Een illustratie van contextueel, zgn. 'realistisch' en constructivistisch (be)rekenen van b.v. 82-27 zoals ook het Nederlandse Freudenthal Instituut het propageert. (zie video)
'Zogenaamd realistisch' berekenen van 42-13 (zie video), 82-27 ... zoals het Freudenthal Instituut dit propageerde vertrekkende van context als 'Ik heb al 27 km afgelegd en de afstand is 82 km. Hoeveel lkm moet ik nog afleggen?. De leerlingen werken ook eerst op de getallenlijn (rijgen): 27 + 3 = 30; 30+ 10=40; 40+ 10=50; nlijn: 27 +3 = 30; 30+ 10 = 40; 40 +10=50; 50+10=60; 60+10= 70; 70+10= 80; 80+2=82 en achteraf nog eens al die deeloplossingen optellen.
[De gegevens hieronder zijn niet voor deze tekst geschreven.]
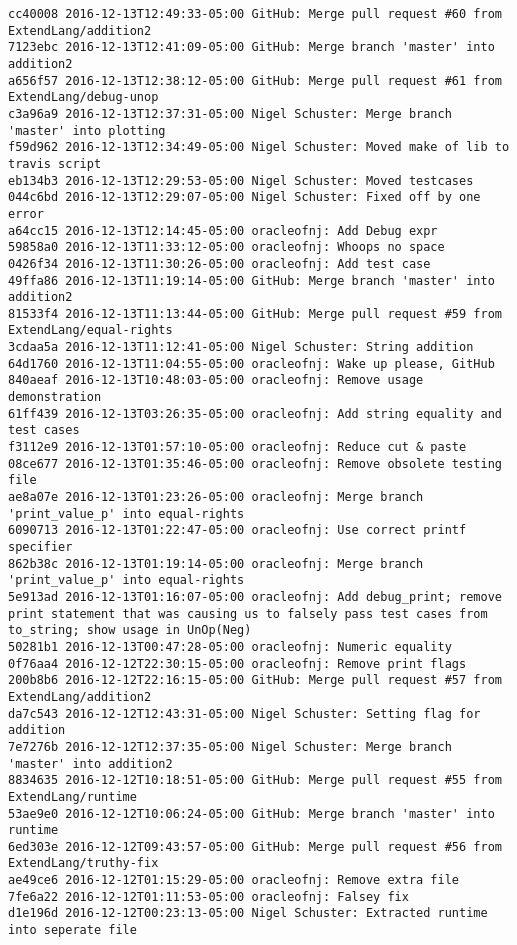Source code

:\begin{lstlisting}
cc40008 2016-12-13T12:49:33-05:00 GitHub: Merge pull request #60 from ExtendLang/addition2
7123ebc 2016-12-13T12:41:09-05:00 GitHub: Merge branch 'master' into addition2
a656f57 2016-12-13T12:38:12-05:00 GitHub: Merge pull request #61 from ExtendLang/debug-unop
c3a96a9 2016-12-13T12:37:31-05:00 Nigel Schuster: Merge branch 'master' into plotting
f59d962 2016-12-13T12:34:49-05:00 Nigel Schuster: Moved make of lib to travis script
eb134b3 2016-12-13T12:29:53-05:00 Nigel Schuster: Moved testcases
044c6bd 2016-12-13T12:29:07-05:00 Nigel Schuster: Fixed off by one error
a64cc15 2016-12-13T12:14:45-05:00 oracleofnj: Add Debug expr
59858a0 2016-12-13T11:33:12-05:00 oracleofnj: Whoops no space
0426f34 2016-12-13T11:30:26-05:00 oracleofnj: Add test case
49ffa86 2016-12-13T11:19:14-05:00 GitHub: Merge branch 'master' into addition2
81533f4 2016-12-13T11:13:44-05:00 GitHub: Merge pull request #59 from ExtendLang/equal-rights
3cdaa5a 2016-12-13T11:12:41-05:00 Nigel Schuster: String addition
64d1760 2016-12-13T11:04:55-05:00 oracleofnj: Wake up please, GitHub
840aeaf 2016-12-13T10:48:03-05:00 oracleofnj: Remove usage demonstration
61ff439 2016-12-13T03:26:35-05:00 oracleofnj: Add string equality and test cases
f3112e9 2016-12-13T01:57:10-05:00 oracleofnj: Reduce cut & paste
08ce677 2016-12-13T01:35:46-05:00 oracleofnj: Remove obsolete testing file
ae8a07e 2016-12-13T01:23:26-05:00 oracleofnj: Merge branch 'print_value_p' into equal-rights
6090713 2016-12-13T01:22:47-05:00 oracleofnj: Use correct printf specifier
862b38c 2016-12-13T01:19:14-05:00 oracleofnj: Merge branch 'print_value_p' into equal-rights
5e913ad 2016-12-13T01:16:07-05:00 oracleofnj: Add debug_print; remove print statement that was causing us to falsely pass test cases from to_string; show usage in UnOp(Neg)
50281b1 2016-12-13T00:47:28-05:00 oracleofnj: Numeric equality
0f76aa4 2016-12-12T22:30:15-05:00 oracleofnj: Remove print flags
200b8b6 2016-12-12T22:16:15-05:00 GitHub: Merge pull request #57 from ExtendLang/addition2
da7c543 2016-12-12T12:43:31-05:00 Nigel Schuster: Setting flag for addition
7e7276b 2016-12-12T12:37:35-05:00 Nigel Schuster: Merge branch 'master' into addition2
8834635 2016-12-12T10:18:51-05:00 GitHub: Merge pull request #55 from ExtendLang/runtime
53ae9e0 2016-12-12T10:06:24-05:00 GitHub: Merge branch 'master' into runtime
6ed303e 2016-12-12T09:43:57-05:00 GitHub: Merge pull request #56 from ExtendLang/truthy-fix
ae49ce6 2016-12-12T01:15:29-05:00 oracleofnj: Remove extra file
7fe6a22 2016-12-12T01:11:53-05:00 oracleofnj: Falsey fix
d1e196d 2016-12-12T00:23:13-05:00 Nigel Schuster: Extracted runtime into seperate file

\end{lstlisting}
Ook in Vlaanderen waren/zijn er professoren, begeleiders, ontwerpers van eindtermen en leerplannen die de 'realistische' aanpak van het Freudenthal Instituut propageerden. We besteedden vanaf 1985 veel energie aan het bestrijden van de realistische (vanuit contexten) en constructivistische (elke leerling moet zijn eigen wiskundekennis, berekeningswijzen..construeren) aanpak van het FI. We slaagden erin om de FI-aanpak buiten het leerplan lager onderwijs te houden. De FI-aanpak drong jammer genoeg wel door in het leerplan wiskunde 1ste graad s.o.
In de recente bijdrage 'Zin in leren' (school+visie, december 2015) vernemen we tot onze grote verbazing dat de katholieke onderwijskoepel voor het nieuwe leerplan wiskunde lager onderwijs nu ook de contextuele en constructivistische richting uit wil.
Bijlage: kritiek op constructivistische en contextuele wiskunde van Freudenthal Instituut en Co (vanaf 1985)
Vanaf ongeveer 1985 kregen we te maken met de constructivistische, aardse en situationele (contextuele) en zogezegd realistische wiskunde van het Nederlandse Freudenthal Instituut en vanuit de VS (Standards)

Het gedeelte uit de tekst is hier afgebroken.